The leadership of the DPRK certainly realizes that over the next five years their international environment could develop in several different ways—and most of the scenarios would have a negative impact on economic growth and exports. Sanctions could increase, China’s economic slowdown could continue, or other consumers of North Korean goods could abandon traditional partnerships with the DPRK in response to South Korean and US diplomatic pressure. Although it is possible that a breakthrough on the nuclear issue could ease international pressure, Pyongyang cannot count on such a long shot coming to pass. As such, it makes sense for the country to keep its goals vague.
It is probably unclear—even to the leaders themselves—to what extent they will incorporate the market economy into official plans for growth. Their policy steps after the Party Congress assumed a decidedly traditionalist tenor with the June commencement of a 200-day “speed battle,” a competitive, Stakhanovite, nationally mandated program of overtime and additional work. This battle followed directly on the heels of a 70-day speed battle that was started in February and lasted until just before the Party Congress. While this grueling work schedule may provide tangible boosts in some sectors, it does little to solve the bottlenecks or key shortages of capital investment that are major inhibitors of growth.

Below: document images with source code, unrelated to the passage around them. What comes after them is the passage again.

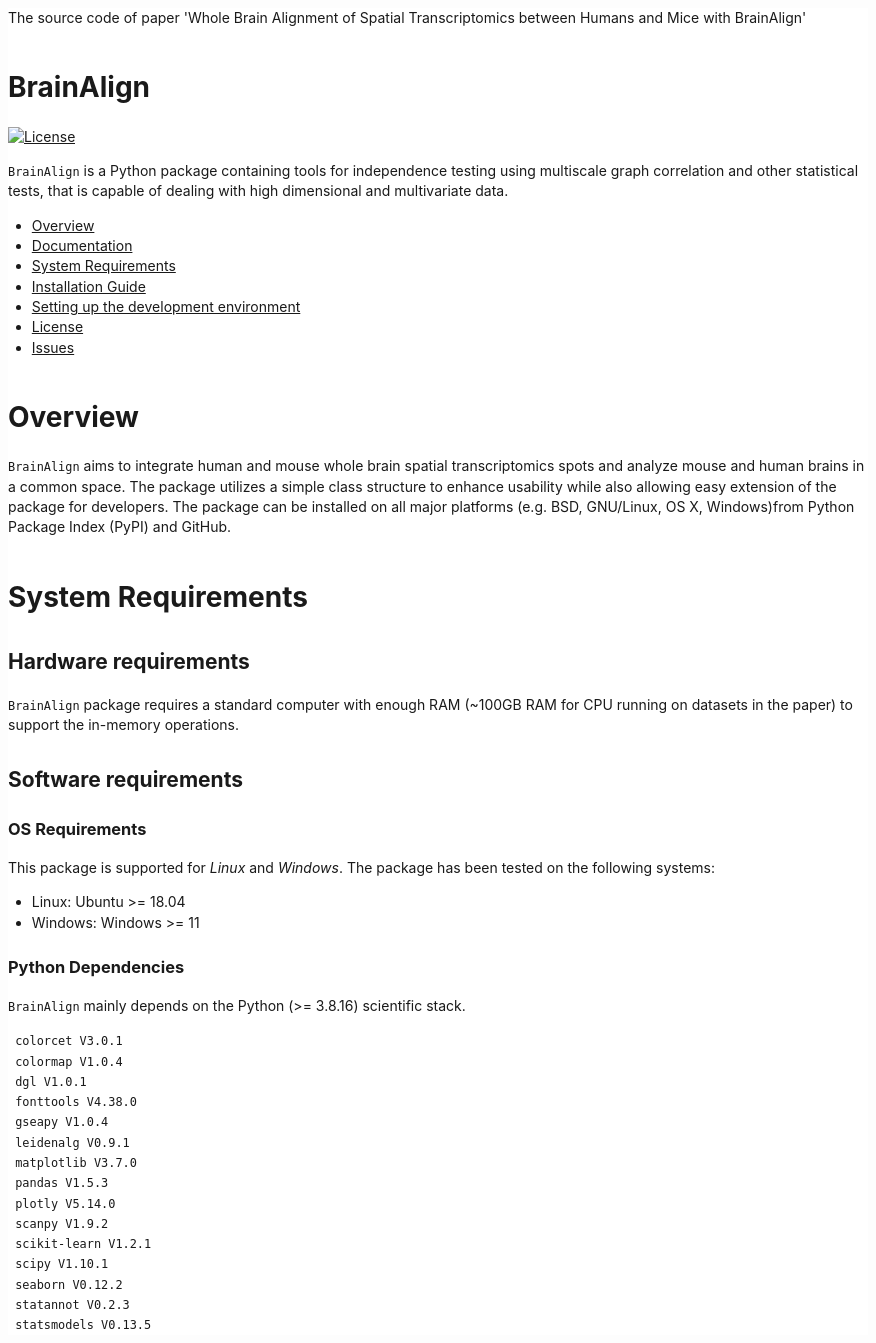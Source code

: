 
The source code of paper 'Whole Brain Alignment of Spatial Transcriptomics between Humans and Mice with BrainAlign'

# BrainAlign

[![License](https://img.shields.io/badge/License-MIT%202.0-blue.svg)](https://opensource.org/licenses/MIT-2.0)

`BrainAlign` is a Python package containing tools for independence testing using multiscale graph correlation and other statistical tests, that is capable of dealing with high dimensional and multivariate data.

- [Overview](#overview)
- [Documentation](#documentation)
- [System Requirements](#system-requirements)
- [Installation Guide](#installation-guide)
- [Setting up the development environment](#setting-up-the-development-environment)
- [License](#license)
- [Issues](https://github.com/neurodata/mgcpy/issues)

# Overview
``BrainAlign`` aims to integrate human and mouse whole brain spatial transcriptomics spots and analyze mouse and human brains in a common space. The package utilizes a simple class structure to enhance usability while also allowing easy extension of the package for developers. The package can be installed on all major platforms (e.g. BSD, GNU/Linux, OS X, Windows)from Python Package Index (PyPI) and GitHub.


# System Requirements
## Hardware requirements
`BrainAlign` package requires a standard computer with enough RAM (~100GB RAM for CPU running on datasets in the paper) to support the in-memory operations.

## Software requirements
### OS Requirements
This package is supported for *Linux* and *Windows*. The package has been tested on the following systems:
+ Linux: Ubuntu >= 18.04
+ Windows: Windows >= 11

### Python Dependencies
`BrainAlign` mainly depends on the Python (>= 3.8.16) scientific stack.

```
 colorcet V3.0.1
 colormap V1.0.4
 dgl V1.0.1
 fonttools V4.38.0
 gseapy V1.0.4
 leidenalg V0.9.1
 matplotlib V3.7.0
 pandas V1.5.3
 plotly V5.14.0
 scanpy V1.9.2
 scikit-learn V1.2.1
 scipy V1.10.1
 seaborn V0.12.2
 statannot V0.2.3
 statsmodels V0.13.5
```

If the international environment shapes how the leadership in Pyongyang makes economic promises and policies, what room is there for more reform in the current context? UN, US and ROK sanctions are challenging the DPRK’s economic growth streak of recent years. Facing external pressure, leaders in Pyongyang recognize it will be harder than ever to attract capital and investment from abroad. In theory, they could help alleviate this by improving protection of property rights and access to information and communication tools. However, they have found this hard to do. Some experimentation with greater information access happened between 2010 and 2013 and more companies and organizations appeared to get online, but they still faced serious restrictions. Moreover, property rights also remain politically sensitive; while there is a very active grey market, formal property ownership rights extend only to two apartment blocks in the Rason Special Economic Zone. In both of these areas, concerns over security and stability appeared to supersede any interest in reforms that could spur economic growth. Banking, then, is perhaps the only consequential economic sector poised for potential near-term change. Indeed, that change is underway.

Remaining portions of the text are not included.